YEP Letters, March 19
June Westerman, via email
This is a sad story - the once thriving Kirkgate Market that Leeds City Council delight in advertising as Europe’s largest covered market.
It may have all this floor space but it certainly isn’t in use anymore, it’s an eyesore. I am a lover of Leeds Market and have visited this since I was a child some 75 years.
And it may have had all the 300 indoor stalls, not anymore. As it is now it does not resemble anything like that of the day when it was thriving.
The Butchers’ Row has no butcher’s shops - only boarded up units with sayings on. One says “a lot of stories have been told”. There certainly is, and a lot of stories still to be told only nothing is being told. It’s a great shame that it has been allowed to get like this.
No day trips come anymore to our once wonderful market, the pictures that are used to advertise this must have been taken years ago - every week I go down there is always another trader packing up.
When a trader goes, the space is utilised by other traders hanging their wares around the empty unit. The council says it will reduce their rents, this is too little too late, the market is dead.
They are now looking to kill it off completely by applying for a car park on the outside market, they have done away with our parking and the ones that have replaced the parking areas are too expensive to use.
I think they have a wish to make the city car free except for their own. The traders are just sick to death of the situation, and are really struggling to make a living.
Several weeks ago I spoke to a lady in a coffee shop, not the market, and she said to me what on earth has happened to your once lovely city? And what has happened to your lovely market?
She said we always used to come regularly on a day trips, we won’t be coming anymore. She also said how sorry she was for the long standing traders that are having to go.
Use pool site for metro system
James Bovington, Church Grove, Horsforth
I read with interest that the site of the former Leeds International Pool is finally to be sold for redevelopment.
This is where I learnt to swim nearly five decades ago and the first city centre destination that I was allowed to visit as a young teenager with friends but without parents. The pleasure of getting myself into Leeds on the LCT 74 or 76.
I have aged – sometimes it feels badly - but the centre of Leeds seems rejuvenated. However, Leeds still lacks a metro system. The new offices on the old pool site are opposite the redeveloped former home of this august publication and will define a strategic gateway to Leeds City Centre.
This could be one of a number of ideal locations for central area underground stations on a regional metro system. Major passenger destinations like this western end of Wellington Street, plus South Bank, Leeds City Square, Millennium Square and Eastgate could be linked by tunnel with stations at these points allowing direct access and reducing avoidable car journeys. For the umpteenth time I remind your readers of the convenience of direct access to Eldon Square shopping centre in Newcastle from Monument underground station. Who dares to suggest that we deserve less in Leeds?
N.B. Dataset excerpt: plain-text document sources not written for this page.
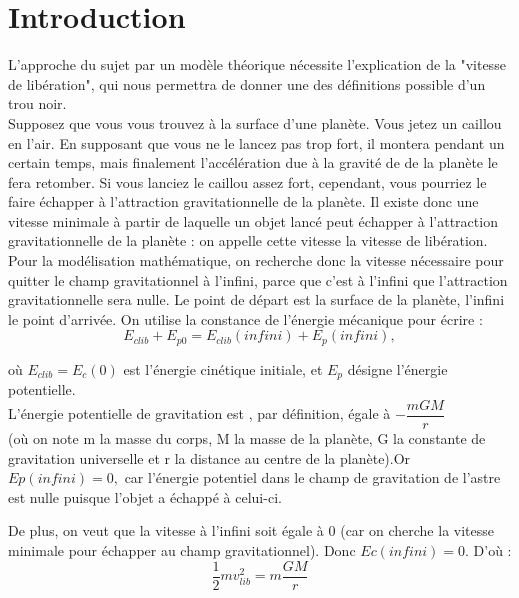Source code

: \documentclass[12pt,  a4paper, openright]{report} %
\begin{document}
	\chapter*{Introduction}
	L'approche du sujet par un modèle théorique nécessite l'explication de la "vitesse de libération", qui nous permettra de donner une des définitions possible d'un trou noir.\\
	Supposez que vous vous trouvez à la surface d'une planète. Vous jetez un caillou en l'air. En supposant que vous ne le lancez pas trop fort, il montera pendant un certain temps, mais finalement l'accélération due à la gravité de de la planète le fera retomber. 
	Si vous lanciez le caillou assez fort, cependant, vous pourriez le faire échapper à l'attraction gravitationnelle de la planète. Il existe donc une vitesse minimale à partir de laquelle un objet lancé peut échapper à l'attraction gravitationnelle de la planète : on appelle cette vitesse la vitesse de libération.\\ 
	Pour la modélisation mathématique, on recherche donc la vitesse nécessaire pour quitter le champ gravitationnel à l'infini, parce que c'est à l'infini que l'attraction gravitationnelle sera nulle. Le point de départ est la surface de la planète, l'infini le point d'arrivée.
	On utilise la constance de l'énergie mécanique pour écrire :\\
	\begin{equation}
		E_{clib}+E_{p0}=E_{clib}(infini)+E_{p}(infini),
	\end{equation}

	où  $E_{clib} = E_{c} (0)$  est l'énergie cinétique initiale, et $ E_{p}$ désigne l'énergie potentielle.\\
	L'énergie potentielle de gravitation est , par définition, égale à $-\dfrac{mGM}{r}$ \\
	(où on note m la masse du corps, M la masse de la planète, G la constante de gravitation universelle et r la distance au centre de la planète).Or $ Ep (infini)  = 0, $ car l'énergie potentiel dans le champ de gravitation de l'astre est nulle puisque l'objet a échappé à celui-ci.
	
	
	
	
	De plus, on veut que la vitesse à l'infini soit égale à 0 (car on cherche la vitesse minimale pour échapper au champ gravitationnel). Donc $Ec (infini)  = 0$. 
	D'où :
	\begin{equation}
	\dfrac{1}{2} m v_{lib}^{2} = m \dfrac{GM}{r}
	\end{equation}
	
\end{document}
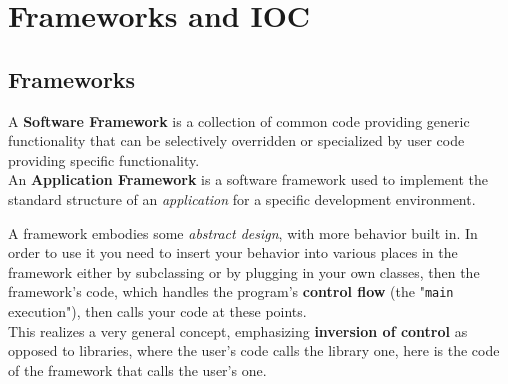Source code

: \chapter{Frameworks and IOC}
\section{Frameworks}

A \textbf{Software Framework}
is a collection of common code
providing generic functionality that can be selectively
overridden or specialized by user code providing
specific functionality.\\
An \textbf{Application Framework} is a software framework used to
implement the standard structure of an \textit{application} for
a specific development environment.


A framework embodies some \textit{abstract design}, with
more behavior built in.
In order to use it you need to insert your behavior into various places in the framework either by subclassing or by plugging in your own classes,
then 
the framework’s code, which handles the program's \textbf{control flow} (the "\texttt{main} execution"), then calls your code at these points.\\
This realizes a very general concept, emphasizing \textbf{inversion of
control} as opposed to libraries,
where the user's code calls the library one,
here is the code of the framework that calls the user's one.

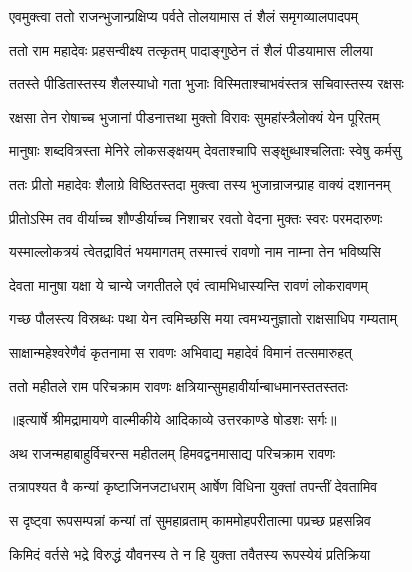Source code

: \twolineshloka
{एवमुक्त्वा ततो राजन्भुजान्प्रक्षिप्य पर्वते}
{तोलयामास तं शैलं समृगव्यालपादपम्} %

\twolineshloka
{ततो राम महादेवः प्रहसन्वीक्ष्य तत्कृतम्}
{पादाङ्गुष्ठेन तं शैलं पीडयामास लीलया} %

\twolineshloka
{ततस्ते पीडितास्तस्य शैलस्याधो गता भुजाः}
{विस्मिताश्चाभवंस्तत्र सचिवास्तस्य रक्षसः} %

\twolineshloka
{रक्षसा तेन रोषाच्च भुजानां पीडनात्तथा}
{मुक्तो विरावः सुमहांस्त्रैलोक्यं येन पूरितम्} %

\twolineshloka
{मानुषाः शब्दवित्रस्ता मेनिरे लोकसङ्क्षयम्}
{देवताश्चापि सङ्क्षुब्धाश्चलिताः स्वेषु कर्मसु} %

\twolineshloka
{ततः प्रीतो महादेवः शैलाग्रे विष्ठितस्तदा}
{मुक्त्वा तस्य भुजान्राजन्प्राह वाक्यं दशाननम्} %

\twolineshloka
{प्रीतोऽस्मि तव वीर्याच्च शौण्डीर्याच्च निशाचर}
{रवतो वेदना मुक्तः स्वरः परमदारुणः} %

\twolineshloka
{यस्माल्लोकत्रयं त्वेतद्रावितं भयमागतम्}
{तस्मात्त्वं रावणो नाम नाम्ना तेन भविष्यसि} %

\twolineshloka
{देवता मानुषा यक्षा ये चान्ये जगतीतले}
{एवं त्वामभिधास्यन्ति रावणं लोकरावणम्} %

\twolineshloka
{गच्छ पौलस्त्य विस्रब्धः पथा येन त्वमिच्छसि}
{मया त्वमभ्यनुज्ञातो राक्षसाधिप गम्यताम्} %

\twolineshloka
{साक्षान्महेश्वरेणैवं कृतनामा स रावणः}
{अभिवाद्य महादेवं विमानं तत्समारुहत्} %

\twolineshloka
{ततो महीतले राम परिचक्राम रावणः}
{क्षत्रियान्सुमहावीर्यान्बाधमानस्ततस्ततः} %


{॥इत्यार्षे श्रीमद्रामायणे वाल्मीकीये आदिकाव्ये उत्तरकाण्डे षोडशः सर्गः॥}


\twolineshloka
{अथ राजन्महाबाहुर्विचरन्स महीतलम्}
{हिमवद्वनमासाद्य परिचक्राम रावणः} %

\twolineshloka
{तत्रापश्यत वै कन्यां कृष्टाजिनजटाधराम्}
{आर्षेण विधिना युक्तां तपन्तीं देवतामिव} %

\twolineshloka
{स दृष्ट्वा रूपसम्पन्नां कन्यां तां सुमहाव्रताम्}
{काममोहपरीतात्मा पप्रच्छ प्रहसन्निव} %

\twolineshloka
{किमिदं वर्तसे भद्रे विरुद्धं यौवनस्य ते}
{न हि युक्ता तवैतस्य रूपस्येयं प्रतिक्रिया} %

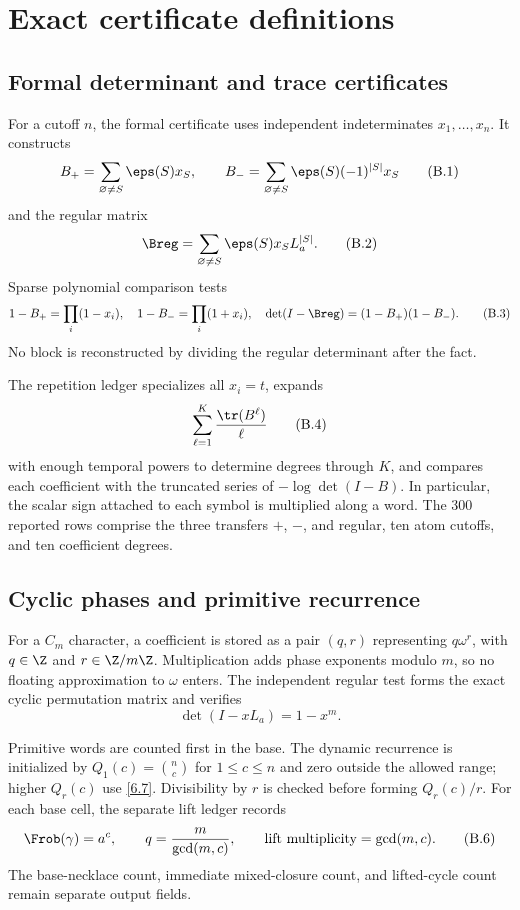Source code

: \section{Exact certificate definitions}
\label{app:certificates}

\subsection{Formal determinant and trace certificates}

For a cutoff \(n\), the formal certificate uses independent indeterminates
\(x_1,\ldots,x_n\).  It constructs
\[
B_+=\sum_{\varnothing\ne S}\eps(S)x_S,\qquad
B_-=\sum_{\varnothing\ne S}\eps(S)(-1)^{|S|}x_S
\tag{B.1}\label{B.1}
\]
and the regular matrix
\[
\Breg=\sum_{\varnothing\ne S}\eps(S)x_SL_a^{|S|}.
\tag{B.2}\label{B.2}
\]
Sparse polynomial comparison tests
\[
1-B_+=\prod_i(1-x_i),\quad
1-B_-=\prod_i(1+x_i),\quad
\det(I-\Breg)=(1-B_+)(1-B_-).
\tag{B.3}\label{B.3}
\]
No block is reconstructed by dividing the regular determinant after the fact.

The repetition ledger specializes all \(x_i=t\), expands
\[
\sum_{\ell=1}^{K}\frac{\tr(B^\ell)}{\ell}
\tag{B.4}\label{B.4}
\]
with enough temporal powers to determine degrees through \(K\), and compares
each coefficient with the truncated series of
\(-\log\det(I-B)\).  In particular, the scalar sign attached to each symbol
is multiplied along a word.  The 300 reported rows comprise the three
transfers \(+\), \(-\), and regular, ten atom cutoffs, and ten coefficient
degrees.

\subsection{Cyclic phases and primitive recurrence}

For a \(C_m\) character, a coefficient is stored as a pair
\((q,r)\) representing \(q\omega^r\), with \(q\in\Z\) and
\(r\in\Z/m\Z\).  Multiplication adds phase exponents modulo \(m\), so no
floating approximation to \(\omega\) enters.  The independent regular test
forms the exact cyclic permutation matrix and verifies
\[
\det(I-xL_a)=1-x^m.
\tag{B.5}\label{B.5}
\]

Primitive words are counted first in the base.  The dynamic recurrence is
initialized by \(Q_1(c)=\binom nc\) for \(1\le c\le n\) and zero outside the
allowed range; higher \(Q_r(c)\) use \eqref{6.7}.  Divisibility by \(r\) is
checked before forming \(Q_r(c)/r\).  For each base cell, the separate lift
ledger records
\[
\Frob(\gamma)=a^c,\qquad
q=\frac{m}{\gcd(m,c)},\qquad
\text{lift multiplicity}=\gcd(m,c).
\tag{B.6}\label{B.6}
\]
The base-necklace count, immediate mixed-closure count, and lifted-cycle
count remain separate output fields.

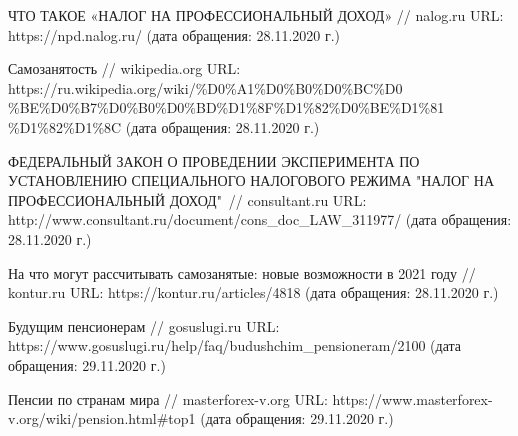 
\begin{thebibliography}{9} 
	ЧТО ТАКОЕ «НАЛОГ НА ПРОФЕССИОНАЛЬНЫЙ ДОХОД»	
	// nalog.ru
	URL: https://npd.nalog.ru/ 
	(дата обращения: 28.11.2020 г.)
	
	Самозанятость 
	// wikipedia.org 
	URL: https://ru.wikipedia.org/wiki/\%D0\%A1\%D0\%B0\%D0\%BC\%D0
	\%BE\%D0\%B7\%D0\%B0\%D0\%BD\%D1\%8F\%D1\%82\%D0\%BE\%D1\%81
	\%D1\%82\%D1\%8C
	(дата обращения: 28.11.2020 г.)
	
	ФЕДЕРАЛЬНЫЙ ЗАКОН
	О ПРОВЕДЕНИИ
	ЭКСПЕРИМЕНТА ПО УСТАНОВЛЕНИЮ СПЕЦИАЛЬНОГО НАЛОГОВОГО
	РЕЖИМА "НАЛОГ НА ПРОФЕССИОНАЛЬНЫЙ ДОХОД"\ 
	// consultant.ru 
	URL: http://www.consultant.ru/document/cons\_doc\_LAW\_311977/
	(дата обращения: 28.11.2020 г.)
	
	На что могут рассчитывать самозанятые: новые возможности в 2021 году 
	// kontur.ru
	URL: https://kontur.ru/articles/4818
	(дата обращения: 28.11.2020 г.)
	
	Будущим пенсионерам
	// gosuslugi.ru
	URL: https://www.gosuslugi.ru/help/faq/budushchim\_pensioneram/2100
	(дата обращения: 29.11.2020 г.)
	
	Пенсии по странам мира
	// masterforex-v.org
	URL: https://www.masterforex-v.org/wiki/pension.html\#top1
	(дата обращения: 29.11.2020 г.)
\end{thebibliography}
Manchester is planning a cross city rail tunnel for the 2030s. Glasgow, Liverpool and Newcastle already have such systems and everyone extols their virtues so why can’t Leeds do the same, building a Leeds CrossRail and finally constructing that City Square underground station originally planned in the 1930s and so frequently displayed in your quality pages in all its pristine Art Deco glory?
Such a bad deal
Terry Watson, Adel
Why is May still trying to get through Parliament her deal which has been rejected twice, because it is the worst deal in our history?
Why is she trying to tie us permanently to a failing EU?
Her Brexit shambles has thrown UK politics into meltdown. If it is such a good deal for Britain, why when answering questions from the public on live radio, did she refuse to say that her Brexit deal was better than staying in the EU? In fact it is such a bad deal that Dominic Raab, the former Brexit Secretary resigned saying it was worse.
Theresa May has belittled Britain in the eyes of the world. The ex EU president Herman Van Rompuy said sneeringly: “We have their backs against the wall”. and he’s right thanks to “blunder woman” and those mutinous Commons votes.
It’s time now for May to stand down and make way for someone with authority and experience to take over the disaster of her making.
David Gibbs, Savile Road, Leeds
March 15 saw an important anniversary for music lovers of a certain age.
I am, of course, referring to the launch of the vinyl 45rpm single record in 1949. Now 70 years on this format is still available from specialist outlets in vastly reduced numbers, having been replaced first by the CD then the various streaming outlets now available.
Personally I never took to CD singles in the same way I did to vinyl. It was so exciting as a child of eight going to Woolworths to buy my first 45rpm namely Return To Sender by Elvis in 1962.
Singles lived on as the main source of music until its peak year in 1974 when 200 million were sold. Sadly it was downhill from there. Sales statistics for artists seem to mean little now as it is all done with a click of a button.
In 1962 I had to be taken into town with saved pocket money to purchase my Elvis disc. I think I will have appreciated it more than any youngster (or oldster) obtaining a track today. I still have that worn 45. Now I feel old - then again I am old.